Ia menjelaskan bahwa tim produksinya harus melakukan perjalanan bolak-balik antara Korea dan Jakarta hingga empat sampai lima kali untuk memastikan keseriusan serta kesesuaian visi antara kedua pihak. Menurutnya, hanya dengan komitmen yang kuat, kerja sama ini bisa diwujudkan.
“Kalau hanya sekadar menawarkan, kami tidak tertarik. Karena membuat film itu sulit, harus ada ketertarikan dan kesungguhan,” jelas Baim Wong.

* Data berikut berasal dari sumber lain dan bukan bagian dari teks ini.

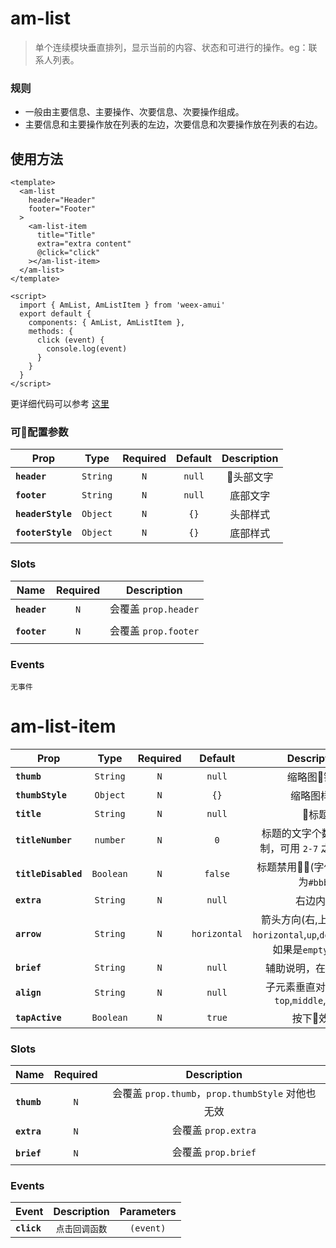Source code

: # am-list

> 单个连续模块垂直排列，显示当前的内容、状态和可进行的操作。eg：联系人列表。


### 规则
- 一般由主要信息、主要操作、次要信息、次要操作组成。
- 主要信息和主要操作放在列表的左边，次要信息和次要操作放在列表的右边。


## 使用方法 

```vue
<template>
  <am-list
    header="Header"
    footer="Footer"
  >
    <am-list-item
      title="Title"
      extra="extra content"
      @click="click"
    ></am-list-item>
  </am-list>
</template>

<script>
  import { AmList, AmListItem } from 'weex-amui'
  export default {
    components: { AmList, AmListItem },
    methods: {
      click (event) {
        console.log(event)
      }
    }
  }
</script>

```
更详细代码可以参考 [这里](https://github.com/HMingHe/weex-amui/blob/master/example/list/index.vue)

### 可配置参数
| Prop	 | Type | Required | Default | Description |
| ---- |:----:|:---:|:-------:|:----------:|
| **`header`** | `String` | `N` | `null` | 头部文字 |
| **`footer`** | `String` | `N` | `null`  | 底部文字 |
| **`headerStyle`** | `Object` | `N` | `{}` | 头部样式 |
| **`footerStyle`** | `Object` | `N` | `{}` | 底部样式 |

### Slots
| Name | Required | Description |
| ---- |:---:|:----------:|
| **`header`** | `N` | 会覆盖 `prop.header` |
| **`footer`** | `N` | 会覆盖 `prop.footer` |

### Events
```
无事件
```

# am-list-item
| Prop	 | Type | Required | Default | Description |
| ---- |:----:|:---:|:-------:|:----------:|
| **`thumb`** | `String` | `N` | `null` | 缩略图链接 |
| **`thumbStyle`** | `Object` | `N` | `{}` | 缩略图样式 |
| **`title`** | `String` | `N` | `null` | 标题 |
| **`titleNumber`** | `number` | `N` | `0`  | 标题的文字个数，`0` 不限制，可用 `2-7` 之间的数字	 |
| **`titleDisabled`** | `Boolean` | `N` | `false` | 标题禁用(字体颜色设置为`#bbb`) |
| **`extra`** | `String` | `N` | `null` | 右边内容 |
| **`arrow`** | `String` | `N` | `horizontal` | 箭头方向(右,上,下), 可选`horizontal`,`up`,`down`,`empty`，如果是`empty`不显示 |
| **`brief`** | `String` | `N` | `null` | 辅助说明，在标题下方 |
| **`align`** | `String` | `N` | `null` | 子元素垂直对齐，可选`top`,`middle`,`bottom`	 |
| **`tapActive`** | `Boolean` | `N` | `true` | 按下效果 |

### Slots
| Name | Required | Description |
| ---- |:---:|:----------:|
| **`thumb`** | `N` | 会覆盖 `prop.thumb`，`prop.thumbStyle` 对他也无效 |
| **`extra`** | `N` | 会覆盖 `prop.extra` |
| **`brief`** | `N` | 会覆盖 `prop.brief` |

### Events
| Event	 | Description | Parameters |
| ---- |:----------:|:----:|
| **`click`** | `点击回调函数` | `(event)` |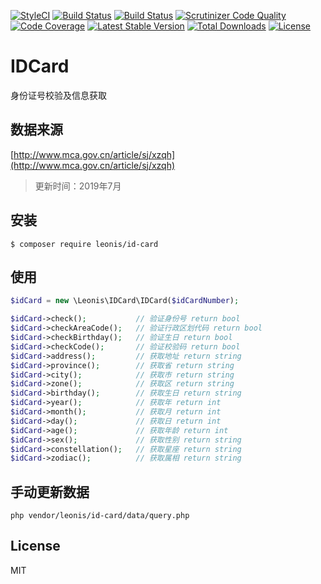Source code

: [![StyleCI](https://styleci.io/repos/98876454/shield?branch=master)](https://styleci.io/repos/98876454)
[![Build Status](https://travis-ci.org/yangliulnn/id-card.svg?branch=master)](https://travis-ci.org/yangliulnn/id-card)
[![Build Status](https://scrutinizer-ci.com/g/yangliulnn/id-card/badges/build.png?b=master)](https://scrutinizer-ci.com/g/yangliulnn/id-card/build-status/master)
[![Scrutinizer Code Quality](https://scrutinizer-ci.com/g/yangliulnn/id-card/badges/quality-score.png?b=master)](https://scrutinizer-ci.com/g/yangliulnn/id-card/?branch=master)
[![Code Coverage](https://scrutinizer-ci.com/g/yangliulnn/id-card/badges/coverage.png?b=master)](https://scrutinizer-ci.com/g/yangliulnn/id-card/?branch=master)
[![Latest Stable Version](https://poser.pugx.org/leonis/id-card/v/stable)](https://packagist.org/packages/leonis/id-card)
[![Total Downloads](https://poser.pugx.org/leonis/id-card/downloads)](https://packagist.org/packages/leonis/id-card)
[![License](https://poser.pugx.org/leonis/id-card/license)](https://packagist.org/packages/leonis/id-card)

# IDCard
身份证号校验及信息获取

## 数据来源
[http://www.mca.gov.cn/article/sj/xzqh](http://www.mca.gov.cn/article/sj/xzqh)
> 更新时间：2019年7月

## 安装
```
$ composer require leonis/id-card
```

## 使用
```php
$idCard = new \Leonis\IDCard\IDCard($idCardNumber);

$idCard->check();           // 验证身份号 return bool
$idCard->checkAreaCode();   // 验证行政区划代码 return bool
$idCard->checkBirthday();   // 验证生日 return bool
$idCard->checkCode();       // 验证校验码 return bool
$idCard->address();         // 获取地址 return string
$idCard->province();        // 获取省 return string
$idCard->city();            // 获取市 return string
$idCard->zone();            // 获取区 return string
$idCard->birthday();        // 获取生日 return string
$idCard->year();            // 获取年 return int
$idCard->month();           // 获取月 return int
$idCard->day();             // 获取日 return int
$idCard->age();             // 获取年龄 return int
$idCard->sex();             // 获取性别 return string
$idCard->constellation();   // 获取星座 return string
$idCard->zodiac();          // 获取属相 return string
```

## 手动更新数据
```
php vendor/leonis/id-card/data/query.php
```
 
## License
MIT
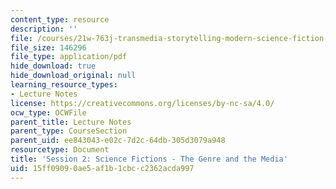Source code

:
 ```yaml
---
content_type: resource
description: ''
file: /courses/21w-763j-transmedia-storytelling-modern-science-fiction-spring-2014/15ff09090ae5af1b1cbcc2362acda997_MIT21W_763JS14_Session_2.pdf
file_size: 146296
file_type: application/pdf
hide_download: true
hide_download_original: null
learning_resource_types:
- Lecture Notes
license: https://creativecommons.org/licenses/by-nc-sa/4.0/
ocw_type: OCWFile
parent_title: Lecture Notes
parent_type: CourseSection
parent_uid: ee843043-e02c-7d2c-64db-305d3079a948
resourcetype: Document
title: 'Session 2: Science Fictions - The Genre and the Media'
uid: 15ff0909-0ae5-af1b-1cbc-c2362acda997
---
```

Kolaborasi ini bukan semata-mata tentang proyek internasional, tetapi juga menjadi upaya untuk membawa nama Indonesia ke panggung perfilman Asia. “Kami ingin berbeda, ingin hasilnya bagus, dan satu lagi, kami ingin Indonesia ada di sana,” tambahnya.
Selain itu, Baim Wong juga mencuri perhatian publik lewat unggahan di Instagram yang disukai oleh sejumlah figur publik, termasuk akun @pettophoto. Dalam unggahan tersebut, ia mengungkap bahwa dua filmnya sebelumnya, Sukma dan Lembayung, telah menarik perhatian hingga ke Korea.

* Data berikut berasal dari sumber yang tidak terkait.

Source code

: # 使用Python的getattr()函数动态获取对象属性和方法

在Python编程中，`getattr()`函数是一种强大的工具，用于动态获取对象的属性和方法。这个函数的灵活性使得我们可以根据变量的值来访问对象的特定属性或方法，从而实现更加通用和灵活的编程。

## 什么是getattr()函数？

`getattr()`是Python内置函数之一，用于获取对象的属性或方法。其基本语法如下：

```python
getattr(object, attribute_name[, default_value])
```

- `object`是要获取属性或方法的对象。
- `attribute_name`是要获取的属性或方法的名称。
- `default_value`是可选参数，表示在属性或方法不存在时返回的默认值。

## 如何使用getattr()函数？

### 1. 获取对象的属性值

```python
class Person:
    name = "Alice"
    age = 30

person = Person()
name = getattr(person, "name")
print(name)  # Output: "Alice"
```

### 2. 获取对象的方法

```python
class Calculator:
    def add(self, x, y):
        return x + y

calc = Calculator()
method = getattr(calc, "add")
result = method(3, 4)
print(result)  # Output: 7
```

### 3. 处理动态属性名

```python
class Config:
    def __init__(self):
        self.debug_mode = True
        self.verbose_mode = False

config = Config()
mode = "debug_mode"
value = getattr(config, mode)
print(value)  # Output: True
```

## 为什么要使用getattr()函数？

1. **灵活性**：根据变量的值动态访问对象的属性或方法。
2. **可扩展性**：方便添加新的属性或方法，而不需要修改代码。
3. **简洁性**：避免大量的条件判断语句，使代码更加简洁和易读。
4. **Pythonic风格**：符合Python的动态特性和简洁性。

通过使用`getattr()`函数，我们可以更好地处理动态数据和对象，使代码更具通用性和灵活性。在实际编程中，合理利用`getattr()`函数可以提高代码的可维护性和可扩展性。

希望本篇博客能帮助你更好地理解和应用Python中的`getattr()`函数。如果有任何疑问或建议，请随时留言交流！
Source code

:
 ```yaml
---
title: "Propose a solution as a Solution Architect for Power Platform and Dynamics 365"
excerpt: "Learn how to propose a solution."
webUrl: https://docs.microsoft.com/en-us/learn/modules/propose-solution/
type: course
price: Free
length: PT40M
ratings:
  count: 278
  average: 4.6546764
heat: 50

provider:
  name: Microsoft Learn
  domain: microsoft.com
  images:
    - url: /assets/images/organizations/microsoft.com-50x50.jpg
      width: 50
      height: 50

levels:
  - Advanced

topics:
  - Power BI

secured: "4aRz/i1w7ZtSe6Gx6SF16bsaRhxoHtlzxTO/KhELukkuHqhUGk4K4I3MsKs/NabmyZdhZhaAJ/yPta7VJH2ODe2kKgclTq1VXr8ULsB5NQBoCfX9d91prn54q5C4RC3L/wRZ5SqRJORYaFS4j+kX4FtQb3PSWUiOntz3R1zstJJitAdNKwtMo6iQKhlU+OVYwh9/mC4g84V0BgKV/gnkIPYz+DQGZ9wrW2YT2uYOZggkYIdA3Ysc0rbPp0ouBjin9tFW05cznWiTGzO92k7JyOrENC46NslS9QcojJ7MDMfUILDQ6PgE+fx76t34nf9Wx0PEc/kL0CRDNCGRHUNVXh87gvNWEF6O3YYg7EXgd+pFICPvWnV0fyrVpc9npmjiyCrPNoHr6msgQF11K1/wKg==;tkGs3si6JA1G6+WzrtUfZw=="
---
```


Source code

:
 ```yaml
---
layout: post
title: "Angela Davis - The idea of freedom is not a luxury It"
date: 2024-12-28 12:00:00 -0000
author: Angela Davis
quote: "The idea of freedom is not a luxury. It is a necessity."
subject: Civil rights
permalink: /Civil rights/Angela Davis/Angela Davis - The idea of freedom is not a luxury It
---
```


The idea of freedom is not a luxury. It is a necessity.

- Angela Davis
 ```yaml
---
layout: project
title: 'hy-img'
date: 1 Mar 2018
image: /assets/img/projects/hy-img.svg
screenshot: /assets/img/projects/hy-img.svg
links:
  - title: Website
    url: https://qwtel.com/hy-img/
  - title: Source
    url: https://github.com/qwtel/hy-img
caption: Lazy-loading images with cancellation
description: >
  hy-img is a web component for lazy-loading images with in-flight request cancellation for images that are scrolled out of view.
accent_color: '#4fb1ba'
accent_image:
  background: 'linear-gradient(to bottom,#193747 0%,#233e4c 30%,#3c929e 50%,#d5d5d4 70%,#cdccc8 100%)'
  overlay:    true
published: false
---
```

“Awalnya coba-coba, tapi sepertinya Sukma dan Lembayung beritanya udah sampai di Korea. Tambah ke sini, tambah genre yang susah dan budget-nya juga enggak main-main. Bukannya tegang malah excited,” tulis Baim Wong.

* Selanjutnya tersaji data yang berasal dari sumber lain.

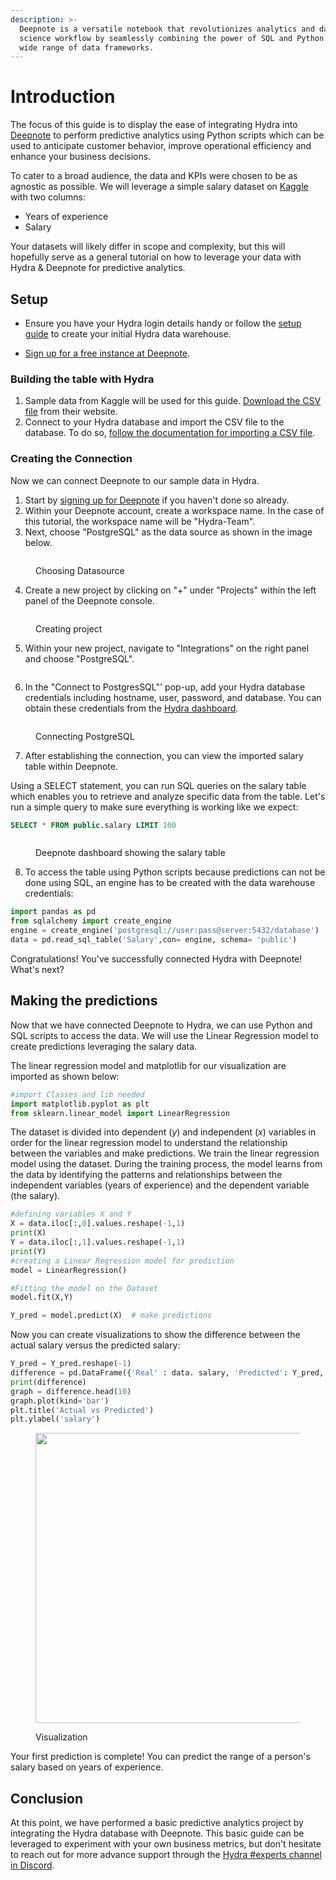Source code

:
 ```yaml
---
description: >-
  Deepnote is a versatile notebook that revolutionizes analytics and data
  science workflow by seamlessly combining the power of SQL and Python with a
  wide range of data frameworks.
---
```


# Introduction

The focus of this guide is to display the ease of integrating Hydra into [Deepnote](https://deepnote.com/docs) to perform predictive analytics using Python scripts which can be used to anticipate customer behavior, improve operational efficiency and enhance your business decisions.

To cater to a broad audience, the data and KPIs were chosen to be as agnostic as possible. We will leverage a simple salary dataset on [Kaggle](https://www.kaggle.com/datasets/rsadiq/salary) with two columns:

  * Years of experience
  * Salary

Your datasets will likely differ in scope and complexity, but this will hopefully serve as a general tutorial on how to leverage your data with Hydra & Deepnote for predictive analytics.


## Setup

* Ensure you have your Hydra login details handy or follow the [setup guide](https://docs.hydra.so/getting-started/setup-guide) to create your initial Hydra data warehouse.

* [Sign up for a free instance at Deepnote](https://deepnote.com/sign-up).

### Building the table with Hydra

1. Sample data from Kaggle will be used for this guide. [Download the CSV file](https://www.kaggle.com/datasets/rsadiq/salary) from their website.
2. Connect to your Hydra database and import the CSV file to the database. To do so, [follow the documentation for importing a CSV file](https://docs.hydra.so/centralize-data/load/from-local-csv-file).

### Creating the Connection

Now we can connect Deepnote to our sample data in Hydra.

1. Start by [signing up for Deepnote](https://deepnote.com/sign-up) if you haven't done so already.
2. Within your Deepnote account, create a workspace name. In the case of this tutorial, the workspace name will be "Hydra-Team".
3. Next, choose "PostgreSQL" as the data source as shown in the image below.

<figure><img src="../.gitbook/assets/.predictive-analytics/datasource.png" alt=""><figcaption><p>Choosing Datasource</p></figcaption></figure>

4. Create a new project by clicking on "+" under "Projects" within the left panel of the Deepnote console.

<figure><img src="../.gitbook/assets/.predictive-analytics/create project.png" alt=""><figcaption><p>Creating project</p></figcaption></figure>

5. Within your new project, navigate to "Integrations" on the right panel and choose "PostgreSQL".

<figure><img src="../.gitbook/assets/.predictive-analytics/Integrating postgres.png" alt=""><figcaption></figcaption></figure>

6. In the "Connect to PostgresSQL"' pop-up, add your Hydra database credentials including hostname, user, password, and database. You can obtain these credentials from the [Hydra dashboard](https://dashboard.hydra.so/).

<figure><img src="../.gitbook/assets/.predictive-analytics/connecting postgres.png" alt=""><figcaption><p>Connecting PostgreSQL</p></figcaption></figure>

7. After establishing the connection, you can view the imported salary table within Deepnote.

Using a SELECT statement, you can run SQL queries on the salary table which enables you to retrieve and analyze specific data from the table. Let's run a simple query to make sure everything is working like we expect:

```sql
SELECT * FROM public.salary LIMIT 100
```

<figure><img src="../.gitbook/assets/.predictive-analytics/deepnote dashboard.png" alt=""><figcaption><p>Deepnote dashboard showing the salary table</p></figcaption></figure>

8. To access the table using Python scripts because predictions can not be done using SQL, an engine has to be created with the data warehouse credentials:

```python
import pandas as pd
from sqlalchemy import create_engine
engine = create_engine('postgresql://user:pass@server:5432/database')
data = pd.read_sql_table('Salary',con= engine, schema= 'public')
```

Congratulations! You've successfully connected Hydra with Deepnote! What's next?

## Making the predictions

Now that we have connected Deepnote to Hydra, we can use Python and SQL scripts to access the data. We will use the Linear Regression model to create predictions leveraging the salary data.

The linear regression model and matplotlib for our visualization are imported as shown below:

```python
#import Classes and lib needed
import matplotlib.pyplot as plt
from sklearn.linear_model import LinearRegression
```

The dataset is divided into dependent (_y_) and independent (_x_) variables in order for the linear regression model to understand the relationship between the variables and make predictions. We train the linear regression model using the dataset. During the training process, the model learns from the data by identifying the patterns and relationships between the independent variables (years of experience) and the dependent variable (the salary).

```python
#defining variables X and Y
X = data.iloc[:,0].values.reshape(-1,1)
print(X)
Y = data.iloc[:,1].values.reshape(-1,1)
print(Y)
#creating a Linear Regression model for prediction
model = LinearRegression()

#Fitting the model on the Dataset
model.fit(X,Y)

Y_pred = model.predict(X)  # make predictions
```

Now you can create visualizations to show the difference between the actual salary versus the predicted salary:

```python
Y_pred = Y_pred.reshape(-1)
difference = pd.DataFrame({'Real' : data. salary, 'Predicted': Y_pred, })
print(difference)
graph = difference.head(10)
graph.plot(kind='bar')
plt.title('Actual vs Predicted')
plt.ylabel('salary')
```

<figure><img src="../.gitbook/assets/.predictive-analytics/Output.png" alt="" width="464"><figcaption><p>Visualization</p></figcaption></figure>

Your first prediction is complete! You can predict the range of a person's salary based on years of experience.

## Conclusion
At this point, we have performed a basic predictive analytics project by integrating the Hydra database with Deepnote. This basic guide can be leveraged to experiment with your own business metrics, but don't hesitate to reach out for more advance support through the [Hydra #experts channel in Discord](https://hydra.so/discord).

Proyek Remake Film Korea: Tunnel
Baim Wong kini tengah mempersiapkan remake film Korea berjudul Tunnel. Menurutnya, film tersebut merupakan salah satu karya paling berkesan bagi dirinya.
“Pertama saya nonton di Garuda, setelah itu di Netflix. Salah satu film paling berkesan, dan sekarang dapat kesempatan untuk remake filmnya,” ujar Baim Wong.
Menariknya, pihak Korea memberikan keleluasaan penuh dalam penyesuaian skenario agar bisa mencerminkan konteks Indonesia. Ia menegaskan bahwa poin paling penting adalah dirinya diberi keleluasaan mengubah skenario, tidak harus seperti film aslinya.
“Di situ saya mau terima tawarannya, setelah berbulan-bulan kami meeting,” beber bos Tiger Wong Entertainment itu.
Film Tunnel versi Indonesia dijadwalkan mulai syuting pada 2026. Proyek ini akan menggabungkan unsur teknis kelas dunia dengan narasi emosional khas Asia. Meski diadaptasi dari karya Korea, Baim Wong menegaskan bahwa identitas lokal akan tetap menjadi kekuatan utama proyek ini.
“Karya saya tetap karya saya, karya mereka tetap karya mereka,” tutup Baim Wong.